Y aún crecerá la audiencia sobre las escalinatas. Pues no ha finido el censo.
Del quieto país de muchos lagos y volcanes de agua, han venido los
guatemaltecos tratando de revivir entre sus manos desposeídas un quetzal
malherido;
de México —leucémico, agonizante— han llegado los agraristas engañados, los
guerrilleros vendidos, los revolucionarios frustrados, los sindicalistas
abozalados: toda la gente mexicana como un erizado bosque en marcha de cactus;
de otras naciones del Caribe, blancos y negros, mestizos, mulatos, zambos y
cuarterones han venido, alzados todos ellos contra la sangrienta demencia que
sirve de Celestina a los rijosos patrones del azúcar y el banano;
de las gélidas mesetas en que el guanaco curiosea, han venido otras víctimas de
los remotos especuladores del estaño;
de Venezuela la rica, la riquísima, la mil veces rica, —inesperado centro de
musicalia, sede de la más audaz arquitectura, lonja de artistas, mecenas estrellado
(¡oh antifaz, oh irrisión!)—, de Venezuela humeante de petróleo, husmeante de
pan, azul de hierro, lívida de hambruna, centelleante de brillantes, mate de
malaria, han venido millones de pobres venezolanos y los millares de sombras
que toman aquí, entre nosotros, vacaciones de los penales, presidios, cárceles,
penitenciarías y bóvedas, en que pagan el planteamiento de un pleito: ¡el
vuestro, el nuestro!
Que cada palabra mía fuese ahora como piedra de cien filos: llave inmisericorde
que abra y destroce todo corazón. O como dentellada de lobo que tiene prisa por
llegar a las vísceras palpitantes de su presa. Pues mi propia pobre entraña
está llagada y desnuda viendo llegar a las escalinatas la delegación de mi
pueblo: mis hermanos, mi más inmediata semejanza.
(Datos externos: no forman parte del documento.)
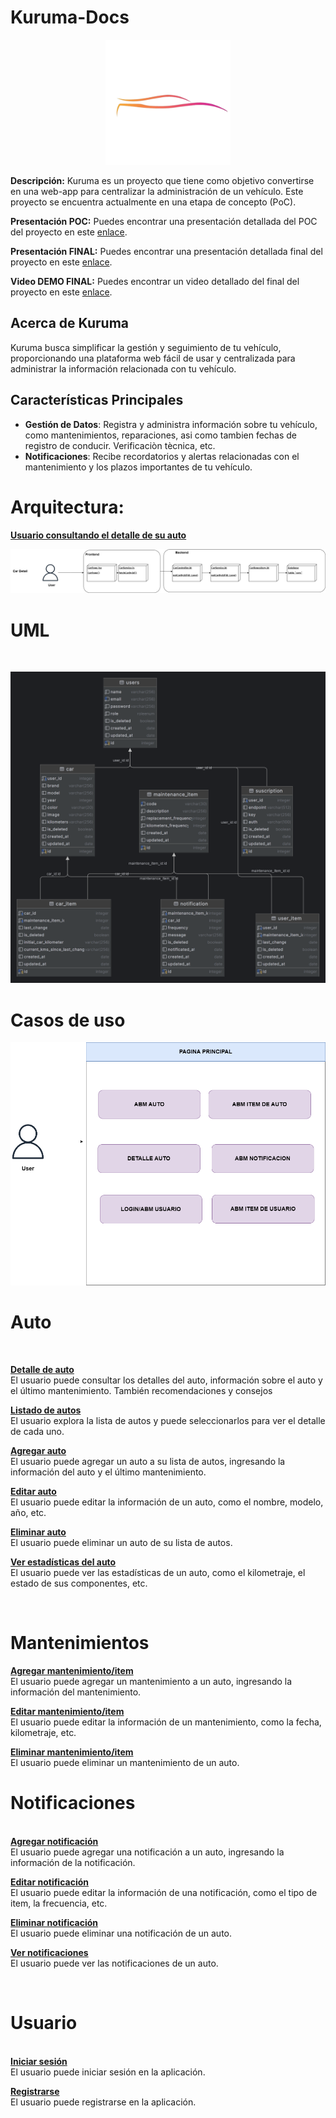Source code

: # Kuruma-Docs
<div  align="center"><img src="assets/kuruma.png" alt="alt text" alt="alt text" height="200" width="200" /></div>

**Descripción:**
Kuruma es un proyecto que tiene como objetivo convertirse en una web-app para centralizar la administración de un vehículo. Este proyecto se encuentra actualmente en una etapa de concepto (PoC).

**Presentación POC:**
Puedes encontrar una presentación detallada del POC del proyecto en este [enlace](https://docs.google.com/presentation/d/1PSSQ1QTzhdLFFvP2EvH3GRkeTXDN7T419HXD_mnkW1M/edit?usp=sharing).

**Presentación FINAL:**
Puedes encontrar una presentación detallada final del proyecto en este [enlace](https://docs.google.com/presentation/d/1Y54NWYL_bB6YduTkddS0vntrWfCbtWHM_44Y_yeHO0g/edit?usp=sharing).

**Video DEMO FINAL:**
Puedes encontrar un video detallado del final del proyecto en este [enlace](https://www.youtube.com/watch?v=chChjBd0uqg).

## Acerca de Kuruma
Kuruma busca simplificar la gestión y seguimiento de tu vehículo, proporcionando una plataforma web fácil de usar y centralizada para administrar la información relacionada con tu vehículo.


## Características Principales
- **Gestión de Datos**: Registra y administra información sobre tu vehículo, como mantenimientos, reparaciones, asi como tambien fechas de registro de conducir. Verificaciòn tècnica, etc.
- **Notificaciones**: Recibe recordatorios y alertas relacionadas con el mantenimiento y los plazos importantes de tu vehículo.


# Arquitectura:
<ins><b>Usuario consultando el detalle de su auto</b></ins>

![title](assets/Architecture.png)


# UML

<br>

![title](assets/uml.png)



# Casos de uso

![title](assets/CU.png)


# Auto 
<br> 

<ins><b> Detalle de auto </b></ins>
<br>
El usuario puede consultar los detalles del auto, información sobre el auto y el último mantenimiento. También recomendaciones y consejos
</br>

<ins><b> Listado de autos </b></ins>
<br>
El usuario explora la lista de autos y puede seleccionarlos para ver el detalle de cada uno.
</br>

<ins><b> Agregar auto </b></ins>
<br>
El usuario puede agregar un auto a su lista de autos, ingresando la información del auto y el último mantenimiento.
</br>

<ins><b> Editar auto </b></ins>
<br>
El usuario puede editar la información de un auto, como el nombre, modelo, año, etc.
</br>

<ins><b> Eliminar auto </b></ins>
<br>
El usuario puede eliminar un auto de su lista de autos.
</br>

<ins><b> Ver estadísticas del auto </b></ins>
<br>
El usuario puede ver las estadísticas de un auto, como el kilometraje, el estado de sus componentes, etc.

<br>

# Mantenimientos

<ins><b> Agregar mantenimiento/item </b></ins>
<br>
El usuario puede agregar un mantenimiento a un auto, ingresando la información del mantenimiento.
</br>

<ins><b> Editar mantenimiento/item </b></ins>
<br>
El usuario puede editar la información de un mantenimiento, como la fecha, kilometraje, etc.
</br>

<ins><b> Eliminar mantenimiento/item </b></ins>
<br>
El usuario puede eliminar un mantenimiento de un auto.
<br>

# Notificaciones
<br>
<ins><b> Agregar notificación </b></ins>
<br>
El usuario puede agregar una notificación a un auto, ingresando la información de la notificación.
<br>

<ins><b> Editar notificación </b></ins>
<br>
El usuario puede editar la información de una notificación, como el tipo de item, la frecuencia, etc.
<br>

<ins><b>  Eliminar notificación </b></ins>
<br>
El usuario puede eliminar una notificación de un auto.
<br>

<ins><b>  Ver notificaciones </b></ins>
<br>
El usuario puede ver las notificaciones de un auto.

<br>

# Usuario
<br>
<ins><b> Iniciar sesión </b></ins>
<br>
El usuario puede iniciar sesión en la aplicación.
<br>

<ins><b> Registrarse </b></ins>
<br>
El usuario puede registrarse en la aplicación.

<br>


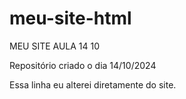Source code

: # meu-site-html
 MEU SITE AULA 14 10

 Repositório criado o dia 14/10/2024

 Essa linha eu alterei diretamente do site.
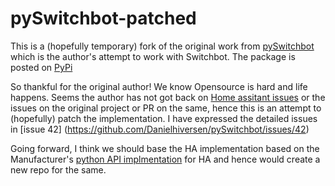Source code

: # pySwitchbot-patched

This is a (hopefully temporary) fork of the original work from [pySwitchbot](https://github.com/Danielhiversen/pySwitchbot) which is the author's attempt to work with Switchbot. The package is posted on [PyPi](https://pypi.org/project/switchbotPatched/)

So thankful for the original author! We know Opensource is hard and life happens. Seems the author has not got back on [Home assitant issues](https://github.com/home-assistant/core/issues?q=is%3Aissue+is%3Aopen+switchbot) or the issues on the original project or PR on the same, hence this is an attempt to (hopefully) patch the implementation. I have expressed the detailed issues in [issue 42] (https://github.com/Danielhiversen/pySwitchbot/issues/42) 

Going forward, I think we should base the HA implementation based on the Manufacturer's [python API implmentation](https://github.com/OpenWonderLabs/python-host) for HA and hence would create a new repo for the same. 


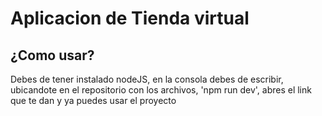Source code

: # Aplicacion de Tienda virtual

## ¿Como usar?

Debes de tener instalado nodeJS, en la consola debes de escribir, ubicandote en el repositorio con los archivos, 'npm run dev', abres el link que te dan y ya puedes usar el proyecto
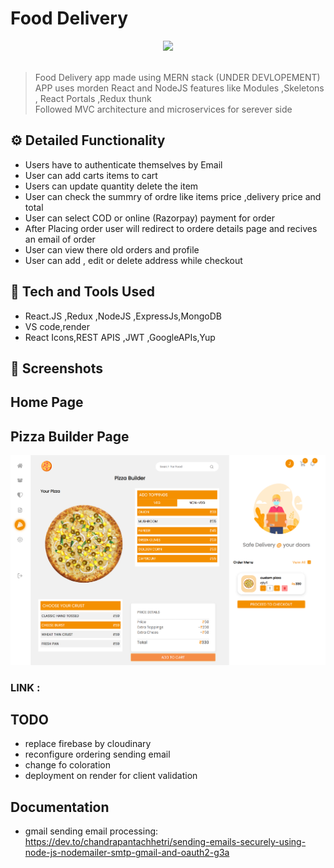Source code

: # Food Delivery

<div align="center">
  <img width="200px" src="https://cdn-icons-png.flaticon.com/512/4039/4039232.png"/>
</div>
<br>

> Food Delivery app made using MERN stack (UNDER DEVLOPEMENT) <br>
> APP uses morden React and NodeJS features like Modules ,Skeletons , React Portals ,Redux thunk<br>
> Followed MVC architecture and microservices for serever side

## ⚙️ Detailed Functionality

- Users have to authenticate themselves by Email
- User can add carts items to cart
- Users can update quantity delete the item
- User can check the summry of ordre like items price ,delivery price and total
- User can select COD or online (Razorpay) payment for order
- After Placing order user will redirect to ordere details page and recives an email of order
- User can view there old orders and profile
- User can add , edit or delete address while checkout

## 🚀 Tech and Tools Used

- React.JS ,Redux ,NodeJS ,ExpressJs,MongoDB
- VS code,render
- React Icons,REST APIS ,JWT ,GoogleAPIs,Yup

## 📸 Screenshots

## Home Page

## Pizza Builder Page

<img src="./custom-pizza.png" width='800' height='auto'>
<br>

### LINK :

## TODO

- replace firebase by cloudinary
- reconfigure ordering sending email
- change fo coloration
- deployment on render for client validation

## Documentation

- gmail sending email processing: https://dev.to/chandrapantachhetri/sending-emails-securely-using-node-js-nodemailer-smtp-gmail-and-oauth2-g3a
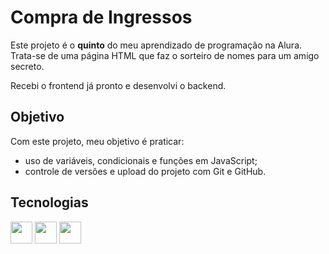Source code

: <h1>Compra de Ingressos</h1>
<p>Este projeto é o <b>quinto</b> do meu aprendizado de programação na Alura. Trata-se de uma página HTML que faz o sorteiro de nomes para um amigo secreto.</p>
<p>Recebi o frontend já pronto e desenvolvi o backend.</p>
<h2>Objetivo</h2>
<p>Com este projeto, meu objetivo é praticar:</p>
<ul>
<li>uso de variáveis, condicionais e funções em JavaScript;</li>
<li>controle de versões e upload do projeto com Git e GitHub.</li>
</ul>
<h2>Tecnologias</h2>
<img src="https://cdn.jsdelivr.net/gh/devicons/devicon/icons/javascript/javascript-plain.svg" height=35 width=35/>
<img src="https://cdn.jsdelivr.net/gh/devicons/devicon/icons/git/git-original.svg" height=35 width=35/>
<img src="https://cdn.jsdelivr.net/gh/devicons/devicon/icons/github/github-original.svg" height=35 width=35/>
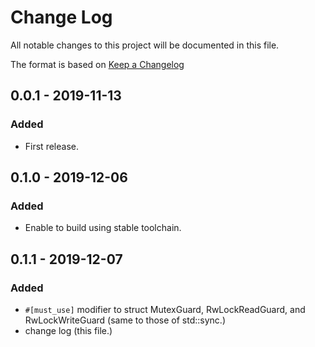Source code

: # Change Log
All notable changes to this project will be documented in this file.

The format is based on [Keep a Changelog](http://keepachangelog.com/)

## 0.0.1 - 2019-11-13
### Added
- First release.

## 0.1.0 - 2019-12-06
### Added
- Enable to build using stable toolchain.

## 0.1.1 - 2019-12-07
### Added
- `#[must_use]` modifier to struct MutexGuard, RwLockReadGuard, and RwLockWriteGuard (same to those of std::sync.)
- change log (this file.)
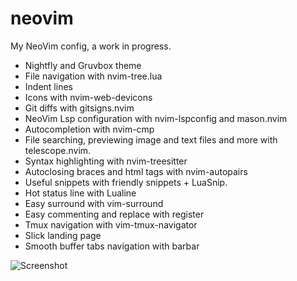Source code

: # neovim

My NeoVim config, a work in progress.

-   Nightfly and Gruvbox theme
-   File navigation with nvim-tree.lua
-   Indent lines
-   Icons with nvim-web-devicons
-   Git diffs with gitsigns.nvim
-   NeoVim Lsp configuration with nvim-lspconfig and mason.nvim
-   Autocompletion with nvim-cmp
-   File searching, previewing image and text files and more with telescope.nvim.
-   Syntax highlighting with nvim-treesitter
-   Autoclosing braces and html tags with nvim-autopairs
-   Useful snippets with friendly snippets + LuaSnip.
-   Hot status line with Lualine
-   Easy surround with vim-surround
-   Easy commenting and replace with register
-   Tmux navigation with vim-tmux-navigator
-   Slick landing page
-   Smooth buffer tabs navigation with barbar

![Screenshot](https://i.ibb.co/5c3vBbH/Editormin.png)
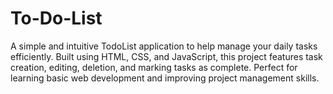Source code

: # To-Do-List

A simple and intuitive TodoList application to help manage your daily tasks efficiently. Built using HTML, CSS, and JavaScript, this project features task creation, editing, deletion, and marking tasks as complete. Perfect for learning basic web development and improving project management skills.
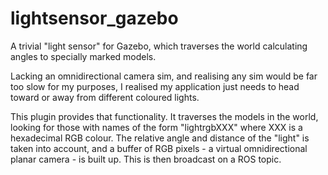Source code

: # lightsensor_gazebo
A trivial "light sensor" for Gazebo, which traverses the world calculating angles to specially marked models.

Lacking an omnidirectional camera sim, and realising any sim would be far too slow for my purposes, I realised my application just
needs to head toward or away from different coloured lights.

This plugin provides that functionality. It traverses the models in the world, looking for those with names of the form "lightrgbXXX"
where XXX is a hexadecimal RGB colour. The relative angle and distance of the "light" is taken into account, and a buffer of RGB pixels -
a virtual omnidirectional planar camera - is built up. This is then broadcast on a ROS topic.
Helos ahí, entre taciturnos y atónitos; doblegados bajo la lluvia de su propia
sangre y con el guijarro de un “¿por qué?” en la garganta.
Entenados de una despótica familia de próceres; libertos de una vanidosa casta
feudal; hijos putativos de las cadenas; ahijados de sus propios explotadores;
pupilos de los grandes empresarios; mesnada de los advertidos filántropos del
paternalismo; catecúmenos de la iglesia cesárea; hombres de leva bajo las
banderas de la demagogia; hombres de presa bajo los uniformes del poder; hombres
de pena bajo los grandes cuadros estadísticos que registran la proliferación
cancerosa de los valores bursátiles.
La resaca de remotas perversiones llegó e hinchió, como ponzoñosa esponja, el
corazón de toda aquella casta codiciosa y paternalista. La cruz gamada volteó
en el espacio y siendo ya signo de infamia en los países liberados, se trocó en
ídolo devorador en la tierra colombiana, mi dulce y tremenda tierra. Para
enrodar a los humildes y corroborar a los poderosos.
La concupiscencia del poder, primero; la codicia luego, engendraron la crueldad
y abonaron el crimen. Una y otro abortaron ese feto: el terror.
Burundún-Burundá enseñoreado de siervos y patronos.
A espaldas del tartamudo locuaz, del vaquero venido a más cuando se consagró
matarife, del sordo a lo que no fuera reteñir de monedas y de la bestia militar
que tuvo tantas estrellas como pezuñas —a espaldas del multifacético Burundún—,
los especuladores del platino, del petróleo, del café, del hierro, del uranio y
del mismo cielo azul hicieron de la sangrienta titeretada su agosto, ofreciendo
como diversión a la agonía de un pueblo la alharaca de los engreídos
cubileteros de la libertad condicionada y de la democracia de papel.
Pero ya están aquí las víctimas, con nosotros, sobre las escalinatas. Y tienen
voz y voto y veto en nuestro pleito.
¡Crece, crece la audiencia!
4
Detrás de mí está el Río.
Lo siento correr sobre mis riñones y cómo los ciñe con su fluyente y yerta
cadena de plomo, invitándome al lento viaje de la muerte, como a vosotros:
seres de condición contradicha y de voluntad incierta.
Pero sigue la audiencia y prosigue la acusación.
Y te acuso, Río hipócrita. Con tus aguas de adobe desleído y de cañas podridas
crees ocultar tus crímenes de inundador y saqueador de aldeas; con la mimosa
sonrisa de tus breves ondas y los arrebatos de tus remolinos danzantes,
procuras disimular el rapto de los niños y las mozas que bajaron de los pueblos
sedientos para mirarse en tus sucias aguas.
Río-mito: estás ahí, a mis espaldas, con tu lengua salaz de Celestina, con el
rumor canalla de tus vanas promesas. Todo burbujeante y espumeante de historias
y misterios. Exhalando el vaho de muchos siglos. Sorbiendo y convirtiendo en
onerosa tasa marítima la polvareda de las necias obras humanas.
Te acuso, sede de los grandes señores, cómplice de los grandes sacerdotes,
alcantarilla de los grandes asesinos.
Millones de ojos desesperados, millones de manos sin empleo, millones de
cuerpos enfermos, millones almas extraviadas te buscaron, te buscan; te
siguieron, te siguen; se sumergieron, se sumergen en tus aguas, buscando en
ellas la horrenda remisión de su miseria, el perdón de sus supuestos pecados y
la garantía de nunca más volver a vivir sobre la tierra madrastra.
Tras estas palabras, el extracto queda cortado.